- Acting Director for the Jamaica Information Service’s (JIS) Research, Print and Production Division, Celia Lindsay, is one three persons selected as 2019/20 Civil Servant of the Year.
- She copped the award after topping the field of entrants in the category of Management.
- The other winners are: Customer Service Manager at the Administrator General’s Department, Sophia Levy, who topped the field in the Middle Management category; and Administrative Assistant with the Jamaica Defence Force Coast Guard, Candice Daley, who won the Technical Support category.
Acting Director for the Jamaica Information Service’s (JIS) Research, Print and Production Division, Celia Lindsay, is one three persons selected as 2019/20 Civil Servant of the Year.
She copped the award after topping the field of entrants in the category of Management.
The other winners are: Customer Service Manager at the Administrator General’s Department, Sophia Levy, who topped the field in the Middle Management category; and Administrative Assistant with the Jamaica Defence Force Coast Guard, Candice Daley, who won the Technical Support category.
Each awardee received a plaque, citations, a cash prize of $200,000 along with a $150,000 allocation for a joint community project, courtesy of this year’s main sponsor, First Heritage Cooperative Credit Union Limited (FHC).
The presentations were made during Friday’s (November 15) Civil Servant of the Year awards ceremony at the Jamaica Pegasus Hotel in New Kingston.
The event was organized by the Civil Service Week Steering Committee in the Ministry of Finance and the Public Service.
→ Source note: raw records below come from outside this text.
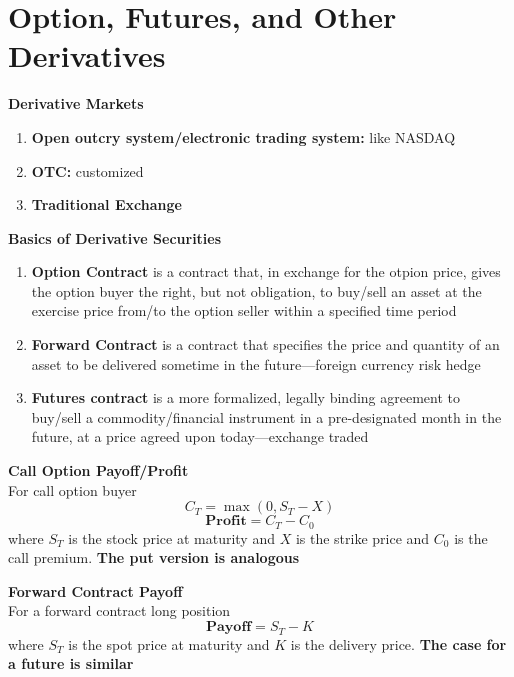 \documentclass[11pt,fleqn]{report} %
\numberwithin{equation}{section} %
\numberwithin{figure}{section} %
\numberwithin{table}{section} %
\begin{document}
\chapter{Option, Futures, and Other Derivatives}
\begin{definition}\textbf{Derivative Markets}
\begin{enumerate}
    \item \textbf{Open outcry system/electronic trading system:} like NASDAQ
    \item \textbf{OTC:} customized
    \item \textbf{Traditional Exchange}
\end{enumerate}
\end{definition}
\begin{definition}\textbf{Basics of Derivative Securities}
\begin{enumerate}
    \item \textbf{Option Contract} is a contract that, in exchange for the otpion price, gives the option buyer the right, but not obligation, to buy/sell an asset at the exercise price from/to the option seller within a specified time period
    \item \textbf{Forward Contract} is a contract that specifies the price and quantity of an asset to be delivered sometime in the future---foreign currency risk hedge
    \item \textbf{Futures contract} is a more formalized, legally binding agreement to buy/sell a commodity/financial instrument in a pre-designated month in the future, at a price agreed upon today---exchange traded
\end{enumerate}
\end{definition}
\begin{theorem}\textbf{Call Option Payoff/Profit}\\
For call option buyer
$$
C_T=\max(0,S_T-X)
$$
$$
\textbf{Profit}=C_T-C_0
$$
where $S_T$ is the stock price at maturity and $X$ is the strike price and $C_0$ is the call premium. \textbf{The put version is analogous}
\end{theorem}
\begin{theorem}\textbf{Forward Contract Payoff}\\
For a forward contract long position
$$
\textbf{Payoff}=S_T-K
$$
where $S_T$ is the spot price at maturity and $K$ is the delivery price. \textbf{The case for a future is similar}
\end{theorem}
\end{document}
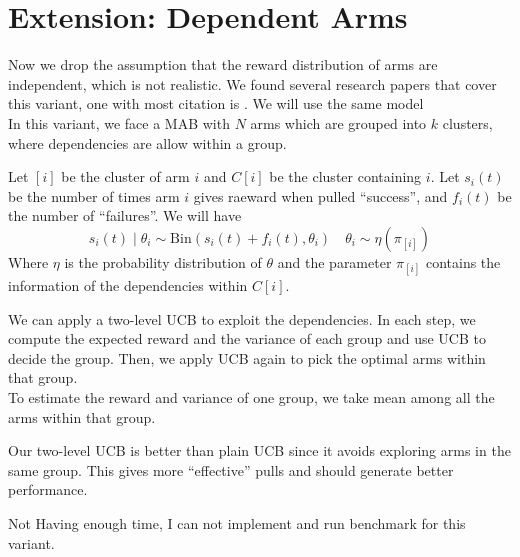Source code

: \documentclass{article}
\newenvironment{newSec}[1]{
	\section{#1}
	\lhead{#1}
	\chead{}
	\rhead{}
}{ \newpage }
\begin{document}
\begin{newSec}{Extension: Dependent Arms}
	Now we drop the assumption that the reward distribution of arms are independent, which is not realistic.
	We found several research papers that cover this variant, one with most citation is \cite{paper:dep}. We will use the same model\\
	In this variant, we face a MAB with $N$ arms which are grouped into $k$ clusters, where dependencies are allow within a group.\par

	Let $[i]$ be the cluster of arm $i$ and $C[i]$ be the cluster containing $i$.
	Let $s_i(t)$ be the number of times arm $i$ gives raeward when pulled ``success'', and $f_i(t)$ be the number of ``failures''.
	We will have
	\[
		s_i(t)\mid \theta_i \sim \mathrm{Bin}(s_i(t)+f_i(t),\theta_i)
		\quad
		\theta_i \sim \eta(\pi_[i])
	\]
	Where $\eta$ is the probability distribution of $\theta$ and the parameter $\pi_[i]$ contains the information of the dependencies within $C[i]$.\par

	We can apply a two-level UCB to exploit the dependencies.
	In each step, we compute the expected reward and the variance of each group and use UCB to decide the group.
	Then, we apply UCB again to pick the optimal arms within that group.\\
	To estimate the reward and variance of one group, we take mean among all the arms within that group.\par

	Our two-level UCB is better than plain UCB since it avoids exploring arms in the same group.
	This gives more ``effective'' pulls and should generate better performance.

	\vspace{4ex}

	Not Having enough time, I can not implement and run benchmark for this variant.

\end{newSec}
\end{document}
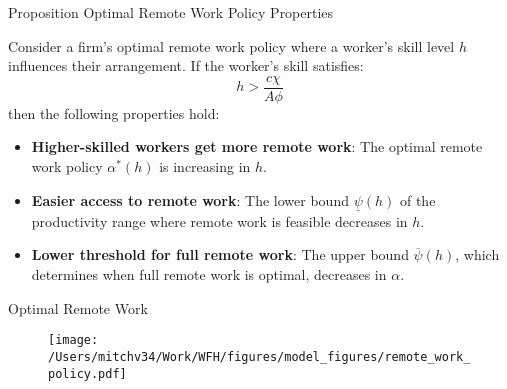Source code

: \documentclass[aspectratio=1610]{beamer}
\begin{document}
\begin{frame}{Proposition Optimal Remote Work Policy Properties}

Consider a firm's optimal remote work policy where a worker's skill level \( h \) influences their arrangement. If the worker's skill satisfies:
$$h > \frac{c \chi}{A \phi}$$
then the following properties hold:\pause
\begin{itemize}
    \item \textbf{Higher-skilled workers get more remote work}: The optimal remote work policy $\alpha^*(h)$ is increasing in $h$. \pause \vspace{0.3cm}
    \item \textbf{Easier access to remote work}: The lower bound $\underline{\psi}(h)$ of the productivity range where remote work is feasible decreases in $h$.\pause \vspace{0.3cm}
    \item \textbf{Lower threshold for full remote work}: The upper bound $\overline{\psi}(h)$, which determines when full remote work is optimal, decreases in $\alpha$.\pause \vspace{0.3cm}
\end{itemize}

\end{frame}

\begin{frame}{Optimal Remote Work}

\begin{figure}
    \centering
    \texttt{[image: /Users/mitchv34/Work/WFH/figures/model\_figures/remote\_work\_policy.pdf]}
    
\end{figure}
    
\end{frame}
\end{document}
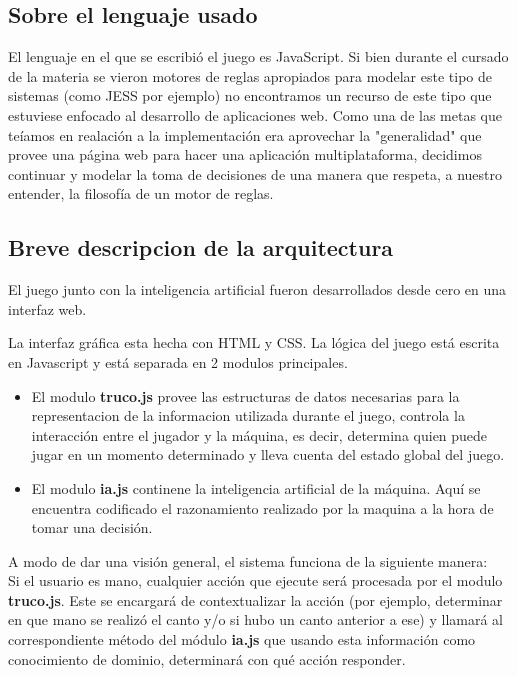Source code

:\documentclass[12pt,a4paper]{article}
\begin{document}
\subsection{Sobre el lenguaje usado}
El lenguaje en el que se escribi\'o el juego es JavaScript. Si bien durante el cursado de la materia se vieron motores de reglas 
apropiados para modelar este tipo de sistemas (como JESS por ejemplo) no encontramos un recurso de este tipo que estuviese enfocado
al desarrollo de aplicaciones web. Como una de las metas que te\'iamos en realaci\'on a la implementaci\'on era aprovechar la "generalidad" que
provee una p\'agina web para hacer una aplicaci\'on multiplataforma, decidimos continuar y modelar la toma de decisiones de 
una manera que respeta, a nuestro entender, la filosof\'ia de un motor de reglas.

\subsection{Breve descripcion de la arquitectura}
El juego junto con la inteligencia artificial fueron desarrollados desde cero en una interfaz web. 

La interfaz gr\'afica esta hecha con HTML y CSS. La l\'ogica del juego est\'a escrita en Javascript y est\'a separada en 2 modulos principales.  
\begin{itemize}
\item El modulo \textbf{truco.js} provee las estructuras de datos necesarias para la representacion de la informacion utilizada durante el juego,
controla la interacci\'on entre el jugador y la m\'aquina, es decir, determina quien puede jugar en un momento determinado y lleva cuenta del
estado global del juego.

\item El modulo \textbf{ia.js} continene la inteligencia artificial de la m\'aquina. Aqu\'i se encuentra codificado el razonamiento realizado por la maquina
a la hora de tomar una decisi\'on.

\end{itemize}

A modo de dar una visi\'on general, el sistema funciona de la siguiente manera: \\
Si el usuario es mano, cualquier acci\'on que ejecute ser\'a procesada por el modulo \textbf{truco.js}. Este se encargar\'a de contextualizar la
acci\'on (por ejemplo, determinar en que mano se realiz\'o el canto y/o si hubo un canto anterior a ese) y llamar\'a al correspondiente m\'etodo del
m\'odulo \textbf{ia.js} que usando esta informaci\'on como conocimiento de dominio, determinar\'a con qu\'e acci\'on responder.
\end{document}
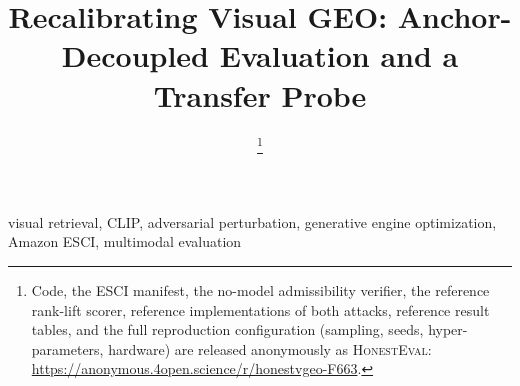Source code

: \documentclass[10pt,conference]{IEEEtran}
\begin{document}
\title{Recalibrating Visual GEO: Anchor-Decoupled Evaluation and a Transfer Probe}

\author{
\thanks{Code, the ESCI manifest, the no-model admissibility verifier, the reference rank-lift scorer, reference implementations of both attacks, reference result tables, and the full reproduction configuration (sampling, seeds, hyper-parameters, hardware) are released anonymously as \textsc{HonestEval}: \url{https://anonymous.4open.science/r/honestvgeo-F663}.}}

\maketitle

\begin{abstract}

\end{abstract}

\begin{IEEEkeywords}
visual retrieval, CLIP, adversarial perturbation, generative engine optimization, Amazon ESCI, multimodal evaluation
\end{IEEEkeywords}











\end{document}
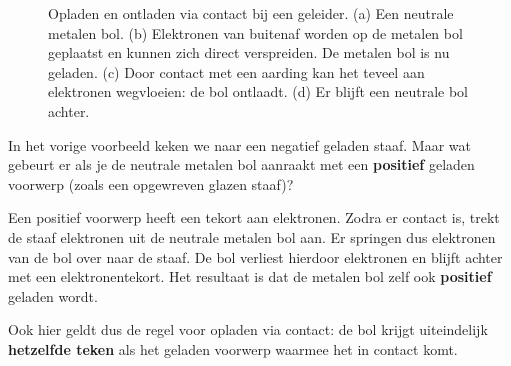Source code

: \documentclass{ximera}
\begin{document}
\begin{figure}[ht!]
\begin{center}
    \end{center}
    \caption{Opladen en ontladen via contact bij een geleider. (a) Een neutrale metalen bol. (b) Elektronen van buitenaf worden op de metalen bol geplaatst en kunnen zich direct verspreiden. De metalen bol is nu geladen. (c) Door contact met een aarding kan het teveel aan elektronen wegvloeien: de bol ontlaadt. (d) Er blijft een neutrale bol achter.}
    \label{fig:opladen_ontladen_geleider}
\end{figure}

\begin{remark}[expandable=true,title={Opladen met een positief voorwerp}]\nl
    In het vorige voorbeeld keken we naar een negatief geladen staaf. Maar wat gebeurt er als je de neutrale metalen bol aanraakt met een \textbf{positief} geladen voorwerp (zoals een opgewreven glazen staaf)?
    
    Een positief voorwerp heeft een tekort aan elektronen. Zodra er contact is, trekt de staaf elektronen uit de neutrale metalen bol aan. Er springen dus elektronen van de bol over naar de staaf. De bol verliest hierdoor elektronen en blijft achter met een elektronentekort. Het resultaat is dat de metalen bol zelf ook \textbf{positief} geladen wordt.
    
    Ook hier geldt dus de regel voor opladen via contact: de bol krijgt uiteindelijk \textbf{hetzelfde teken} als het geladen voorwerp waarmee het in contact komt.
\end{remark}
\end{document}
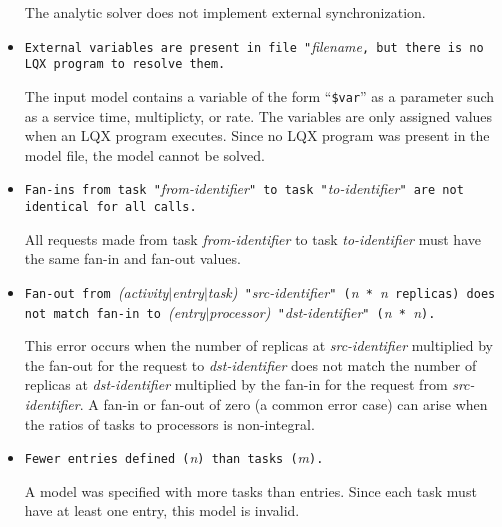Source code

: \begin{itemize}
  The analytic solver does not implement external synchronization.

\item \texttt{External variables are present in file "}\emph{filename}\texttt{, but there is no LQX program
    to resolve them.}
  
  The input model contains a variable of the form ``\texttt{\$var}'' as a
  parameter such as a service time, multiplicty, or rate.  The variables are only assigned values when an
  LQX program executes.  Since no LQX program was present in the model file, the
  model cannot be solved.

\item \texttt{Fan-ins from task "}\emph{from-identifier}\texttt{" to
    task "}\emph{to-identifier}\texttt{" are not identical for all
    calls.}
  
  All requests made from task
  \emph{from-identifier} to task \emph{to-identifier} must have the
  same fan-in and fan-out values.

\item \texttt{Fan-out from }\emph{(activity$|$entry$|$task)}\texttt{
    "}\emph{src-identifier}\texttt{" (}\emph{n}\texttt{ *
  }\emph{n}\texttt{ replicas) does not match fan-in to
  }\emph{(entry$|$processor)}\texttt{ "}\emph{dst-identifier}\texttt{"
    (}\emph{n}\texttt{ * }\emph{n}\texttt{).}
  
  This error occurs when the number of replicas
  at \emph{src-identifier} multiplied by the
  fan-out for the request to \emph{dst-identifier}
  does not match the number of replicas at \emph{dst-identifier}
  multiplied by the fan-in for the request from
  \emph{src-identifier}. A fan-in or fan-out of zero (a common error
  case) can arise when the ratios of tasks to processors is
  non-integral.

\item \texttt{Fewer entries defined (}\emph{n}\texttt{) than tasks
    (}\emph{m}\texttt{).}
  
  A model was specified with more tasks than entries.  Since each task
  must have at least one entry, this model is
  invalid.


\end{itemize}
Keynote speaker was Portfolio Minister, Dr. the Hon, Nigel Clarke.
Ms. Lindsay, whose career spans some 20 years, described her selection as unexpected but humbling.
“I started out as a writer at the JIS. I moved on to King’s House [also] as writer, and [returned] to the JIS as Manager for the Research and Publications Department,” she said.
Ms. Lindsay indicated that she has always strived for excellence and endeavours to have the right approach to doing work that will benefit the nation.
“I always try to get what needs to be done… done, while maintaining the respect of [and for] my colleagues and staying focused on what has to be done,” she said.
Ms. Lindsay was also selected based on the extent to which she was adjudged to have positively influenced the lives of the persons with whom she interacts outside of work.
“I work with a range of persons through counselling and I [try to] make a difference to the quality of life they have by helping them to identify challenges, and also develop strategies that will improve on their current situation towards [attaining] change and a better quality of life,” she informed.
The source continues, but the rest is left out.